Assigned task: Every record that follows must be set down word for word.

━━━━━ Provided data

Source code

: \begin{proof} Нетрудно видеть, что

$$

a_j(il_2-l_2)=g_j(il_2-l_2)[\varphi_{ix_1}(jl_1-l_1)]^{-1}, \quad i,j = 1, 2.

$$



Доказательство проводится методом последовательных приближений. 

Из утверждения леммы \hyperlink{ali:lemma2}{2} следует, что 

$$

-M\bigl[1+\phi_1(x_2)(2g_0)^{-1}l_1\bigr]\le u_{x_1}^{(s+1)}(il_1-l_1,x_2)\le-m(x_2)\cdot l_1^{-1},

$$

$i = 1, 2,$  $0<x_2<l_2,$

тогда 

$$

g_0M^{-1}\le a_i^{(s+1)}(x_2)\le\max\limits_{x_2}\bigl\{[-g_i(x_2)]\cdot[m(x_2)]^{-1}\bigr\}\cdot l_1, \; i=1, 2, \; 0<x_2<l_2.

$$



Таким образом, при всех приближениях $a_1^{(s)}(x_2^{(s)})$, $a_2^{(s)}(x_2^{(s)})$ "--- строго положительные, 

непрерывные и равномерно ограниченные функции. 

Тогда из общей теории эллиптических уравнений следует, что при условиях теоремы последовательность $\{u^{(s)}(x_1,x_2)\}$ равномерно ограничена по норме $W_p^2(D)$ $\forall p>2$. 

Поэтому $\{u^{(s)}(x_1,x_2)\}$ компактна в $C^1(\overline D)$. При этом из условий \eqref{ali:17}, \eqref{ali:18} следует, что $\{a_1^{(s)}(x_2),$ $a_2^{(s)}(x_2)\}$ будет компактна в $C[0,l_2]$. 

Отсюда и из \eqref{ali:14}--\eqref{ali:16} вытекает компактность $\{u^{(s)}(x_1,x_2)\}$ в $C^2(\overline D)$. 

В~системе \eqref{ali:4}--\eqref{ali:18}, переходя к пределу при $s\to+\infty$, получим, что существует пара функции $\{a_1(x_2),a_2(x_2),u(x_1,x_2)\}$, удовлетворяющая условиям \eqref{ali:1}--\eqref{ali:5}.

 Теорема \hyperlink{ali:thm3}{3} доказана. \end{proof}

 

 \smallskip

━━━━━━━━━━

Exercise answer:
Source code

: \begin{proof} Нетрудно видеть, что

$$

a_j(il_2-l_2)=g_j(il_2-l_2)[\varphi_{ix_1}(jl_1-l_1)]^{-1}, \quad i,j = 1, 2.

$$



Доказательство проводится методом последовательных приближений. 

Из утверждения леммы \hyperlink{ali:lemma2}{2} следует, что 

$$

-M\bigl[1+\phi_1(x_2)(2g_0)^{-1}l_1\bigr]\le u_{x_1}^{(s+1)}(il_1-l_1,x_2)\le-m(x_2)\cdot l_1^{-1},

$$

$i = 1, 2,$  $0<x_2<l_2,$

тогда 

$$

g_0M^{-1}\le a_i^{(s+1)}(x_2)\le\max\limits_{x_2}\bigl\{[-g_i(x_2)]\cdot[m(x_2)]^{-1}\bigr\}\cdot l_1, \; i=1, 2, \; 0<x_2<l_2.

$$



Таким образом, при всех приближениях $a_1^{(s)}(x_2^{(s)})$, $a_2^{(s)}(x_2^{(s)})$ "--- строго положительные, 

непрерывные и равномерно ограниченные функции. 

Тогда из общей теории эллиптических уравнений следует, что при условиях теоремы последовательность $\{u^{(s)}(x_1,x_2)\}$ равномерно ограничена по норме $W_p^2(D)$ $\forall p>2$. 

Поэтому $\{u^{(s)}(x_1,x_2)\}$ компактна в $C^1(\overline D)$. При этом из условий \eqref{ali:17}, \eqref{ali:18} следует, что $\{a_1^{(s)}(x_2),$ $a_2^{(s)}(x_2)\}$ будет компактна в $C[0,l_2]$. 

Отсюда и из \eqref{ali:14}--\eqref{ali:16} вытекает компактность $\{u^{(s)}(x_1,x_2)\}$ в $C^2(\overline D)$. 

В~системе \eqref{ali:4}--\eqref{ali:18}, переходя к пределу при $s\to+\infty$, получим, что существует пара функции $\{a_1(x_2),a_2(x_2),u(x_1,x_2)\}$, удовлетворяющая условиям \eqref{ali:1}--\eqref{ali:5}.

 Теорема \hyperlink{ali:thm3}{3} доказана. \end{proof}

 

 \smallskip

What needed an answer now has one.